Maintenance of core business must be primary objective in bank resolutions for small businesses in financial difficulties
Noreen O’Sullivan (Vintners Federation of Ireland) Pat Smith IFA, Eddie Downey IFA, Tara Buckley (RGDATA), Stephen Faughnan IPOA
While the Irish economy is beginning to recover from the worst recession experienced in a generation, a significant number of small, family-owned enterprises are still facing financial difficulties. There remains a pressing
need to ensure that these difficulties are resolved in order to maximise the numbers employed in small enterprises across Ireland. Regrettably, it has become clear to the bodies representing family businesses in key
sectors that the action of some of the banks is actively damaging the recovery for some businesses. The Irish Farmers’ Association, the Vintners Federation of Ireland, Irish Property Owners Association and RGDATA, have now come together to send a clear message to the Government that the current basis on which negotiations between banks and small businesses dealing with credit difficulties is not working. Acceptable compromise and viable solutions are not being reached. In some instances, banks are imposing unreasonable conditions on customers seeking to refinance, which are just not achievable. This results in high levels of stress and anxiety for the business owner and their family. The breakdown of negotiations and appointment of receivers is a completely unacceptable outcome.

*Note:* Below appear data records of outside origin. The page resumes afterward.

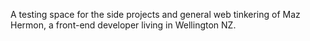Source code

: A testing space for the side projects and general web tinkering of Maz Hermon, a front-end developer living in Wellington NZ.
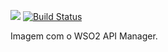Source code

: [![](https://badge.imagelayers.io/vertigo/wso2apim:latest.svg)](https://imagelayers.io/?images=vertigo/wso2apim:latest 'Get your own badge on imagelayers.io')
[![Build Status](http://drone.vertigo.com.br/api/badges/wso2/wso2apim/status.svg)](http://drone.vertigo.com.br/wso2/wso2apim)

Imagem com o WSO2 API Manager.
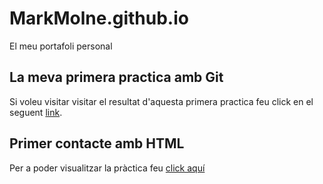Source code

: # MarkMolne.github.io
El meu portafoli personal

## La meva primera practica amb Git
Si voleu visitar visitar el resultat d'aquesta primera practica feu click en el seguent [link](https://markmolne.github.io/ftg-mapa/).

## Primer contacte amb HTML
Per a poder visualitzar la pràctica feu [click aquí](https://markmolne.github.io/webgis-basics/)

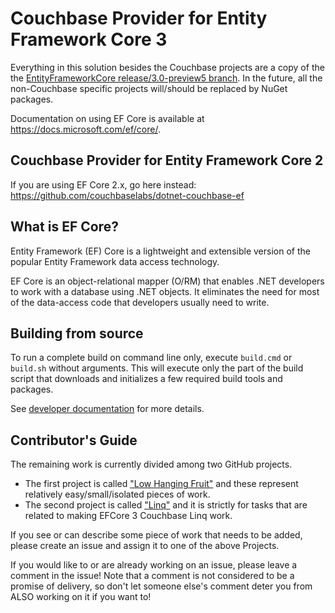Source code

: # Couchbase Provider for Entity Framework Core 3 

Everything in this solution besides the Couchbase projects are a copy of the the [EntityFrameworkCore release/3.0-preview5 branch](https://github.com/aspnet/EntityFrameworkCore/tree/release/3.0-preview5). In the future, all the non-Couchbase specific projects will/should be replaced by NuGet packages.

Documentation on using EF Core is available at <https://docs.microsoft.com/ef/core/>.

## Couchbase Provider for Entity Framework Core 2

If you are using EF Core 2.x, go here instead: https://github.com/couchbaselabs/dotnet-couchbase-ef

## What is EF Core?

Entity Framework (EF) Core is a lightweight and extensible version of the popular Entity Framework data access technology.

EF Core is an object-relational mapper (O/RM) that enables .NET developers to work with a database using .NET objects. It eliminates the need for most of the data-access code that developers usually need to write.

## Building from source

To run a complete build on command line only, execute `build.cmd` or `build.sh` without arguments.
This will execute only the part of the build script that downloads and initializes a few required build tools and packages.

See [developer documentation](https://github.com/aspnet/EntityFrameworkCore/wiki/Getting-and-Building-the-Code) for more details.

## Contributor's Guide

The remaining work is currently divided among two GitHub projects.

* The first project is called ["Low Hanging Fruit"](https://github.com/mgroves/dotnet-couchbase-ef3/projects/1) and these represent relatively easy/small/isolated pieces of work.
* The second project is called ["Linq"](https://github.com/mgroves/dotnet-couchbase-ef3/projects/2) and it is strictly for tasks that are related to making EFCore 3 Couchbase Linq work.

If you see or can describe some piece of work that needs to be added, please create an issue and assign it to one of the above Projects.

If you would like to or are already working on an issue, please leave a comment in the issue! Note that a comment is not considered to be a promise of delivery, so don't let someone else's comment deter you from ALSO working on it if you want to!
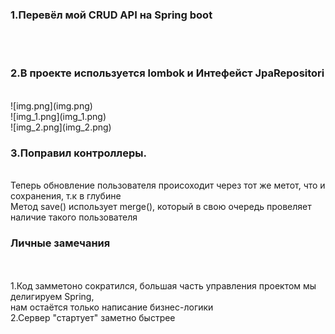
<h3>1.Перевёл мой CRUD API на Spring boot</h3>
<br>
<br>
<h3>2.В проекте используется lombok и Интефейст JpaRepositori</h3>
<br>
![img.png](img.png)
<br>
![img_1.png](img_1.png)
<br>
![img_2.png](img_2.png)
<br>
<h3>3.Поправил контроллеры.</h3>
<br>
Теперь обновление пользователя происоходит через тот же метот, что и сохранения, т.к в глубине
<br>
Метод save() использует merge(), который в свою очередь провеляет наличие такого пользователя
<br>
<h3>Личные замечания</h3>
<br>
<br>
1.Код замметоно сократился, большая часть управления проектом мы делигируем Spring,
<br>
нам остаётся только написание бизнес-логики
<br>
2.Сервер "стартует" заметно быстрее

The Government and Central Bank must ensure that engagement between these enterprises and the banking sector is undertaken with the primary objective of retaining the viability of the core business and keeping people in employment. Lenders must adhere to the existing Code of Conduct for Business Lending to Small and Medium Enterprises; however, the Code does not provide sufficient protection to a customer under pressure facing unreasonable demands from their bank. The problem is particularly acute with the banks exiting the Irish market place, who are taking a very aggressive approach to seeking
judgments and appointing receivers. To address this, the Group has outlined a protocol for the banks which, if implemented, will result in greater levels of cooperation, with more positive and sustainable outcomes for both the lender and borrower. The Group’s key demands are:
• Banks must seek resolutions that preserve the viability of the
underlying business and maintain employment.

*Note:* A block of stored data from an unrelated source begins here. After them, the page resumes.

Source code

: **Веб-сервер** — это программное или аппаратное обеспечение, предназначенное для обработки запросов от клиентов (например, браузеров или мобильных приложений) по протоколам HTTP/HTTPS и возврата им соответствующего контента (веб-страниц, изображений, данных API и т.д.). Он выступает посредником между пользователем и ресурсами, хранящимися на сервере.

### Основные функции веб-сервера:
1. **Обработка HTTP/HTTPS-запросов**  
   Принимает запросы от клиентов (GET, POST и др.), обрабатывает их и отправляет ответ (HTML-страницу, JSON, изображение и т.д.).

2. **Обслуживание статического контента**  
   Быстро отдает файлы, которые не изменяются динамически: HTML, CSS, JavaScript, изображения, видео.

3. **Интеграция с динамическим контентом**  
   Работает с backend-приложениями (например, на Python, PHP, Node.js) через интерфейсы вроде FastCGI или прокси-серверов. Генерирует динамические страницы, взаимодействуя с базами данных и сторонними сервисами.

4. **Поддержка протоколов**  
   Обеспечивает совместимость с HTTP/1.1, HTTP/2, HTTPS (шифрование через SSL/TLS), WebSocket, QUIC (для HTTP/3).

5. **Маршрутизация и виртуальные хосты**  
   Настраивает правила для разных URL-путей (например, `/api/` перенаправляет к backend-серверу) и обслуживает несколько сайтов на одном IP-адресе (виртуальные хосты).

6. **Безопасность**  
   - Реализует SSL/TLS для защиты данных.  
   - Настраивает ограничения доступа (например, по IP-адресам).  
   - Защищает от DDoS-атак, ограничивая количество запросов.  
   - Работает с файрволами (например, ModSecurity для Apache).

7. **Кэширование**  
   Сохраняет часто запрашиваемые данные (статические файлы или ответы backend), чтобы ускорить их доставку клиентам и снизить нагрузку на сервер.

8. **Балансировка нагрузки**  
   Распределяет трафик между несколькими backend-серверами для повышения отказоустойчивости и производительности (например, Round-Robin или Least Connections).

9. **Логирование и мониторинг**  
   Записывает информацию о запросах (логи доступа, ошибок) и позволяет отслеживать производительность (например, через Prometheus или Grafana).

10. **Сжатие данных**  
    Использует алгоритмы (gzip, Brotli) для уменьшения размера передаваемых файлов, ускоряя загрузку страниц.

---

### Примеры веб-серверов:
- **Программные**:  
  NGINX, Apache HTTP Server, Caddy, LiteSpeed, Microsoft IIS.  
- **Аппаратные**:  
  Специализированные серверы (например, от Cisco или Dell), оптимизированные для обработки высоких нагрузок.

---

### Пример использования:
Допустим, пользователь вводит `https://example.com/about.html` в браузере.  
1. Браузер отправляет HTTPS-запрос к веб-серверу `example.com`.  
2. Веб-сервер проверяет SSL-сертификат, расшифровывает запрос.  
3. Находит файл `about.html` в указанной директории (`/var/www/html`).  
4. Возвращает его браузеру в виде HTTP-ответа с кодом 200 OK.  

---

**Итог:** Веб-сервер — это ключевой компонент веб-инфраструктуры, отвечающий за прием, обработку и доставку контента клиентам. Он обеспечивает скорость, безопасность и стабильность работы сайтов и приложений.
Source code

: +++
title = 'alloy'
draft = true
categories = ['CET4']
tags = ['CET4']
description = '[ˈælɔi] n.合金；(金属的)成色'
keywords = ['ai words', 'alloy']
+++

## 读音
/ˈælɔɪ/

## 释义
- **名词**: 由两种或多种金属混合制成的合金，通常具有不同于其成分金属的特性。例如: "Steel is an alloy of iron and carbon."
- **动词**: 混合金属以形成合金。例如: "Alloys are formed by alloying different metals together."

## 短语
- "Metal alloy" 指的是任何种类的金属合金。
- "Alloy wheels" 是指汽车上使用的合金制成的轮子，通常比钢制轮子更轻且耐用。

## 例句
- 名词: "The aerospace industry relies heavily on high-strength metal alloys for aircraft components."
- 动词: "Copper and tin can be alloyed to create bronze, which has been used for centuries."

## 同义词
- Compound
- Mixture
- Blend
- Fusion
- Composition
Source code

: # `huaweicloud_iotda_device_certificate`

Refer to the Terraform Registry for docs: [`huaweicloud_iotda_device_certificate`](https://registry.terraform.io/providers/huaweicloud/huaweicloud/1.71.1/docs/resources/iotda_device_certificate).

• For all negotiations, a clearly identified point of contact in the
bank must be agreed, who has responsibility for delivering a
sustainable solution acceptable to both parties.
• A dispute resolution/mediation service must be employed
where banks and borrowers cannot reach agreement.
• Agreements reached must be full and final
IFA President, Eddie Downey, said: “If we are going to maintain the maximum number of viable farm businesses, there must a fundamental change in the process of negotiation with the banks. Both the borrower and
lender must be prepared to contribute to a sustainable solution, with negotiations entered into on the basis of reaching full and final settlement”.
VFI President, Noreen O’Sullivan, said,:“For too long, there has been inadequate engagement by the banks towards finding sustainable solutions. Commitment to this protocol by all parties will lead to better and fuller solutions to the problems facing many small and medium sized businesses”.
RGDATA director, Tara Buckley, said: “Viable business will close and jobs will be lost unless the Banks are forced to change their approach to customers in distress. The problem is particularly acute with customers of foreign banks that are winding down their Irish businesses. All banks must be forced to be reasonable in trying to reach a resolution with co-operative customers. The Banks should be stopped from driving retailers out of business through withdrawing credit facilities and rushing to forced sales. It’s time the banks focused on helping, not hindering, retailers who are the heart of the majority of town centres in Ireland”.
IPOA Chairman Stephen Faughnan said: “Financial institutions are not adhering to the current Codes and lack a basic understanding of the pressures that vulnerable people face. This is an opportunity for joint consultation to reach a satisfactory conclusion. While it may not solve all cases, it should go a long way to resolving the majority of them on a mutual basis. Pain will have to be endured on both sides if these issues are to be resolved”.